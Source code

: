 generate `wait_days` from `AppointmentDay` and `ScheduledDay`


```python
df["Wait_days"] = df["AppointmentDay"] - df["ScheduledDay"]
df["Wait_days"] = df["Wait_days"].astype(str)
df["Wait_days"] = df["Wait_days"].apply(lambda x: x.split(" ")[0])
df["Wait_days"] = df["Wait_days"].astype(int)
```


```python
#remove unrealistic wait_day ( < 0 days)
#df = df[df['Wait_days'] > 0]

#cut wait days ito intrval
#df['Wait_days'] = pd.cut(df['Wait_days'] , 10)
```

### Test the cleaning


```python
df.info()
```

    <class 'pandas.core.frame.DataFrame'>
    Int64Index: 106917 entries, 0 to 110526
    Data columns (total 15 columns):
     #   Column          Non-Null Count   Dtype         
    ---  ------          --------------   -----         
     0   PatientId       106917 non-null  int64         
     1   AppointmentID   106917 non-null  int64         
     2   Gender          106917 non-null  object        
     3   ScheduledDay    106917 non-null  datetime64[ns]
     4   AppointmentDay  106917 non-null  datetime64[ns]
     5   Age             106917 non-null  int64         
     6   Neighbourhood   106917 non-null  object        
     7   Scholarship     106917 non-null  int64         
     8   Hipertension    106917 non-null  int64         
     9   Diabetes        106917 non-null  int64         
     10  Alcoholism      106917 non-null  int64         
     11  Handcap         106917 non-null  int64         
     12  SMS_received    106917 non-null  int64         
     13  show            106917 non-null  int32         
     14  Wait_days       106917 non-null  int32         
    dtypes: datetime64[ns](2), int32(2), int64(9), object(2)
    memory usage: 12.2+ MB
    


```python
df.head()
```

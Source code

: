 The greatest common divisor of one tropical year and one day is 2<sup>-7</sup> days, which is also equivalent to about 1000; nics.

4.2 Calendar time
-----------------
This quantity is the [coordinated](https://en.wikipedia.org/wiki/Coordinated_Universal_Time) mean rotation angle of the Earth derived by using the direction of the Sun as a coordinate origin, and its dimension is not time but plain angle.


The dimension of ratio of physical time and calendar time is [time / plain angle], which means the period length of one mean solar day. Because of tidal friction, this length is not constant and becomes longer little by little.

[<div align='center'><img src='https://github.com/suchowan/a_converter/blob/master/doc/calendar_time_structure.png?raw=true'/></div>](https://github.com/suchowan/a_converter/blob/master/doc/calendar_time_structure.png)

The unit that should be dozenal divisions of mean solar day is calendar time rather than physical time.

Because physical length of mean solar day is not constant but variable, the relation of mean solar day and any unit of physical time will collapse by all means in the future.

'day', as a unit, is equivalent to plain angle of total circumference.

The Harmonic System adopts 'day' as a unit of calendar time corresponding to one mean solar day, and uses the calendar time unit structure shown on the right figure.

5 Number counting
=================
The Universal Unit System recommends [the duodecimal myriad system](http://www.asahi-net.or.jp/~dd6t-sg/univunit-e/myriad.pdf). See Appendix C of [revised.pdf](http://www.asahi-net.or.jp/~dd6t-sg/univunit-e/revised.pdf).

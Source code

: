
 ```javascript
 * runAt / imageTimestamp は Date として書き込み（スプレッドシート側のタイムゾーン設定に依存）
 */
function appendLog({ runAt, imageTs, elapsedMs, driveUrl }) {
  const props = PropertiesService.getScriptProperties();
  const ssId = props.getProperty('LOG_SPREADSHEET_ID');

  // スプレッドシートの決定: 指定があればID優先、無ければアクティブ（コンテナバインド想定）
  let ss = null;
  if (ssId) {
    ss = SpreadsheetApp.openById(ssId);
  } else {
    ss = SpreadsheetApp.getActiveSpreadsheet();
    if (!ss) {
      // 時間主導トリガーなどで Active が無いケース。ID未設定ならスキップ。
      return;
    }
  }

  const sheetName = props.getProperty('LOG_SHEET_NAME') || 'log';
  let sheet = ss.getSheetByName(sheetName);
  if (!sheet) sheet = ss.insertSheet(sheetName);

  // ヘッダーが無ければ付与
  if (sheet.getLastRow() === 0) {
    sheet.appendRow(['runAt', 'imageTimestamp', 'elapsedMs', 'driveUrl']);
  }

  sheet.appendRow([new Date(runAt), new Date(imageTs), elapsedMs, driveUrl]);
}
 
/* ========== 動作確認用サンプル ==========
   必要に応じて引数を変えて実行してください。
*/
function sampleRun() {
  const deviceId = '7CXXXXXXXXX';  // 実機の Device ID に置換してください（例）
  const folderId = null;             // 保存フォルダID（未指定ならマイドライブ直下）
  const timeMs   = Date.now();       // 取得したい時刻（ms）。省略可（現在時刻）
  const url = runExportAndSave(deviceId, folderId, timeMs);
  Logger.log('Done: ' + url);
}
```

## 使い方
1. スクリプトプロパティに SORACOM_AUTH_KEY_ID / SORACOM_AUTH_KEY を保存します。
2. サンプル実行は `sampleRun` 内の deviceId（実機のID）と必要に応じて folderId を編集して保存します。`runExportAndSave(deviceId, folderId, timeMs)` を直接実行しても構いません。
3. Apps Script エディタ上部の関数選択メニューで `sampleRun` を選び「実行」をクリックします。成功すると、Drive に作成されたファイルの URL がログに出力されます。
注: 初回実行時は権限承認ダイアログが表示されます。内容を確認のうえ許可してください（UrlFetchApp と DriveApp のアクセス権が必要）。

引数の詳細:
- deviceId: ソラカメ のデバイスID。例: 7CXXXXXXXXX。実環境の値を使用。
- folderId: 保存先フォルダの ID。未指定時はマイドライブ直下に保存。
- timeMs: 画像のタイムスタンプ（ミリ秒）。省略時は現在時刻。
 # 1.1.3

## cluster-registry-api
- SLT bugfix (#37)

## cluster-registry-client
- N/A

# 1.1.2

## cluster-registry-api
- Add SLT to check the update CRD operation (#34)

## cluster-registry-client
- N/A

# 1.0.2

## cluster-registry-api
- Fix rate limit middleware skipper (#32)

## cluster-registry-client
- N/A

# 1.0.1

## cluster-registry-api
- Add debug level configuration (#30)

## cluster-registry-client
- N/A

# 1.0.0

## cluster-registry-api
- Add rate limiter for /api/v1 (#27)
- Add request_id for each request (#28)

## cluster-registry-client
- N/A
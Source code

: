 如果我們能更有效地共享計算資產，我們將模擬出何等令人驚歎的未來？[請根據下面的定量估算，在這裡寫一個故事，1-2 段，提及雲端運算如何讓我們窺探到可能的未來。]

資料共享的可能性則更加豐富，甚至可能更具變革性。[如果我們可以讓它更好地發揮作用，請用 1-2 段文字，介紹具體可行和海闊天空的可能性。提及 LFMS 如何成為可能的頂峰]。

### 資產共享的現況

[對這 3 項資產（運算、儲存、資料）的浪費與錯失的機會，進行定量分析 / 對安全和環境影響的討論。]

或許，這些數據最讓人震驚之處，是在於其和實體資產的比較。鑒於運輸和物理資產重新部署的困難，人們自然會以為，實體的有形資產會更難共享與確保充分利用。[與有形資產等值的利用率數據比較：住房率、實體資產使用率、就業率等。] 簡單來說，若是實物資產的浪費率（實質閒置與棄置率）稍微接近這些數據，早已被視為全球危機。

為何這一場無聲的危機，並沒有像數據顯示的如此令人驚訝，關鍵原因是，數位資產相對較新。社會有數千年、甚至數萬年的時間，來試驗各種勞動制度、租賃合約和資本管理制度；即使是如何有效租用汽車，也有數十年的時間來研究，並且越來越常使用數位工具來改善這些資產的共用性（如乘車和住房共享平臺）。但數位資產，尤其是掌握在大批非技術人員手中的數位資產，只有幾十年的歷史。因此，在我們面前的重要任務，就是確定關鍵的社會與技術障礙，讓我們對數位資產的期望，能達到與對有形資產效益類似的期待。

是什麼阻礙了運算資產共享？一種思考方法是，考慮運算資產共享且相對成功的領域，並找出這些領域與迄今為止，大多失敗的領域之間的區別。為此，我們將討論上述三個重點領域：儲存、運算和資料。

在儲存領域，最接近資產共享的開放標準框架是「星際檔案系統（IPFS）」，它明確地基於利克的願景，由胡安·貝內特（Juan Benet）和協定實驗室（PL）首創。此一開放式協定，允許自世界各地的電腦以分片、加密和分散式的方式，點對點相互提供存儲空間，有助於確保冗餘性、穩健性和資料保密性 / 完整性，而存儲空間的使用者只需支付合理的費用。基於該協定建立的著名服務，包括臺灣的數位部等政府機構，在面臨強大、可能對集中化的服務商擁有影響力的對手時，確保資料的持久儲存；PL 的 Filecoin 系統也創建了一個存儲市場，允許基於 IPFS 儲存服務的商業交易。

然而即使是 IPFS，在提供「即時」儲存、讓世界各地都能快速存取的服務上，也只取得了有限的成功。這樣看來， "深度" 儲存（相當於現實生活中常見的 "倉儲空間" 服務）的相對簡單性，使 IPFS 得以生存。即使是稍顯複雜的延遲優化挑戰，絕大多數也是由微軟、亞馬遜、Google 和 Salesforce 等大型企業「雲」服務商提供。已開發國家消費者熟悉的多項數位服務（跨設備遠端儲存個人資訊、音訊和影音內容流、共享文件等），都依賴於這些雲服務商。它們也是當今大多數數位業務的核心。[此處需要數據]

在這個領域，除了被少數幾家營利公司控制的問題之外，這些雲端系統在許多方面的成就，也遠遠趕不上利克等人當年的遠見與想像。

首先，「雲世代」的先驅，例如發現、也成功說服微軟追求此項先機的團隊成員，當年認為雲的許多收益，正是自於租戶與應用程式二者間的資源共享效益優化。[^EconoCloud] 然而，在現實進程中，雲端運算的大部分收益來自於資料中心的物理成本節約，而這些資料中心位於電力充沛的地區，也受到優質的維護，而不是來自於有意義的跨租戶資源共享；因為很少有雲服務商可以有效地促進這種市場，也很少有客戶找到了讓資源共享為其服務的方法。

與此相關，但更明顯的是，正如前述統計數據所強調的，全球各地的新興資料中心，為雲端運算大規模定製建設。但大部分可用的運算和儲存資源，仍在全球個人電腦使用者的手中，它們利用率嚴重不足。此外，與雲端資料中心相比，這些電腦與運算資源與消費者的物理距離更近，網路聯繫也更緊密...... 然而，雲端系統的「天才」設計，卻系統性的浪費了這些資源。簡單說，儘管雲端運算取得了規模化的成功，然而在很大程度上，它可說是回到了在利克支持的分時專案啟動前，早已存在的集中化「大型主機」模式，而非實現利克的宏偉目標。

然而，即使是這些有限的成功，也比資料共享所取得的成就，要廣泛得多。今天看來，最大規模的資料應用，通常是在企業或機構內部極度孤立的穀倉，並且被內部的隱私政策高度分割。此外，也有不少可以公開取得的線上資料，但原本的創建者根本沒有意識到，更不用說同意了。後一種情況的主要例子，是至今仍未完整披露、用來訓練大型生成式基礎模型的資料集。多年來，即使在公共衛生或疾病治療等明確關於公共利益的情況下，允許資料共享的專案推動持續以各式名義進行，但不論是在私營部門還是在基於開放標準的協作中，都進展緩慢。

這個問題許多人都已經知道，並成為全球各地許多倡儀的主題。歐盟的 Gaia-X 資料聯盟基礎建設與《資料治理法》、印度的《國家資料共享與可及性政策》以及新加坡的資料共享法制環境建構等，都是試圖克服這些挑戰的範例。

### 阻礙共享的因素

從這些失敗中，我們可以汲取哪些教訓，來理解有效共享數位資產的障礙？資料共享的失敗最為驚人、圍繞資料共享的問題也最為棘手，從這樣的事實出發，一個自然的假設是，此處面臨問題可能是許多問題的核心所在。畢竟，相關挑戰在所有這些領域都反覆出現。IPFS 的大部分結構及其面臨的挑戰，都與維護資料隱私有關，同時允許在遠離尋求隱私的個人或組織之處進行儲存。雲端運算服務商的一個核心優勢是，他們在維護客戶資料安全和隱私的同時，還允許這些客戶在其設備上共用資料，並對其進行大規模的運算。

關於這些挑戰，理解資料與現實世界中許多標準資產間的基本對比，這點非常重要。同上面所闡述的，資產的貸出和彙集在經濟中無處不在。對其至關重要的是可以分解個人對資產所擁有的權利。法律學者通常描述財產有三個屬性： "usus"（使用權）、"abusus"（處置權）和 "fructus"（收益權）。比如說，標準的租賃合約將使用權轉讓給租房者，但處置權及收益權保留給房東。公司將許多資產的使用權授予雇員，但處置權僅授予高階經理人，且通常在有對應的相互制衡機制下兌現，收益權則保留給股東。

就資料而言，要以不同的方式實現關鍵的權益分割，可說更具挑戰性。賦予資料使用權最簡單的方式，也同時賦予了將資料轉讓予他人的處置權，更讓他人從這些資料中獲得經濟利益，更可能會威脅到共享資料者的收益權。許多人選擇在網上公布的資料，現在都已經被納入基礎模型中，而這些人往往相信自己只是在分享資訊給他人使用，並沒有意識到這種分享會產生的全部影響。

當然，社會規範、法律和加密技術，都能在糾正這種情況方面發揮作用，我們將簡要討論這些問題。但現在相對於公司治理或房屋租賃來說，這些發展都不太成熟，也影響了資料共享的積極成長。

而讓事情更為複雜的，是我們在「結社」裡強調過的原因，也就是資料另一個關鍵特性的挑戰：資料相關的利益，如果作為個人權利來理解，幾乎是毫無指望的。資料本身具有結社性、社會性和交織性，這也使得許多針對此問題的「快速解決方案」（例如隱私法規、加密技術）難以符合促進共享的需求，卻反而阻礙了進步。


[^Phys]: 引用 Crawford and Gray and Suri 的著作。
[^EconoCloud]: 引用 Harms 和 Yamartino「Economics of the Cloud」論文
━━━━━━━━━━━━━━━━━━━━━━━━━━━━━━
**YOUR OBJECTIVE:** Your response should consist solely of the lines from the one that holds "### 阻礙共享的因素" through the end of the listing above, reproduced exactly.

**FINISHED EXERCISE:**
### 阻礙共享的因素

從這些失敗中，我們可以汲取哪些教訓，來理解有效共享數位資產的障礙？資料共享的失敗最為驚人、圍繞資料共享的問題也最為棘手，從這樣的事實出發，一個自然的假設是，此處面臨問題可能是許多問題的核心所在。畢竟，相關挑戰在所有這些領域都反覆出現。IPFS 的大部分結構及其面臨的挑戰，都與維護資料隱私有關，同時允許在遠離尋求隱私的個人或組織之處進行儲存。雲端運算服務商的一個核心優勢是，他們在維護客戶資料安全和隱私的同時，還允許這些客戶在其設備上共用資料，並對其進行大規模的運算。

關於這些挑戰，理解資料與現實世界中許多標準資產間的基本對比，這點非常重要。同上面所闡述的，資產的貸出和彙集在經濟中無處不在。對其至關重要的是可以分解個人對資產所擁有的權利。法律學者通常描述財產有三個屬性： "usus"（使用權）、"abusus"（處置權）和 "fructus"（收益權）。比如說，標準的租賃合約將使用權轉讓給租房者，但處置權及收益權保留給房東。公司將許多資產的使用權授予雇員，但處置權僅授予高階經理人，且通常在有對應的相互制衡機制下兌現，收益權則保留給股東。

就資料而言，要以不同的方式實現關鍵的權益分割，可說更具挑戰性。賦予資料使用權最簡單的方式，也同時賦予了將資料轉讓予他人的處置權，更讓他人從這些資料中獲得經濟利益，更可能會威脅到共享資料者的收益權。許多人選擇在網上公布的資料，現在都已經被納入基礎模型中，而這些人往往相信自己只是在分享資訊給他人使用，並沒有意識到這種分享會產生的全部影響。

當然，社會規範、法律和加密技術，都能在糾正這種情況方面發揮作用，我們將簡要討論這些問題。但現在相對於公司治理或房屋租賃來說，這些發展都不太成熟，也影響了資料共享的積極成長。

而讓事情更為複雜的，是我們在「結社」裡強調過的原因，也就是資料另一個關鍵特性的挑戰：資料相關的利益，如果作為個人權利來理解，幾乎是毫無指望的。資料本身具有結社性、社會性和交織性，這也使得許多針對此問題的「快速解決方案」（例如隱私法規、加密技術）難以符合促進共享的需求，卻反而阻礙了進步。


[^Phys]: 引用 Crawford and Gray and Suri 的著作。
[^EconoCloud]: 引用 Harms 和 Yamartino「Economics of the Cloud」論文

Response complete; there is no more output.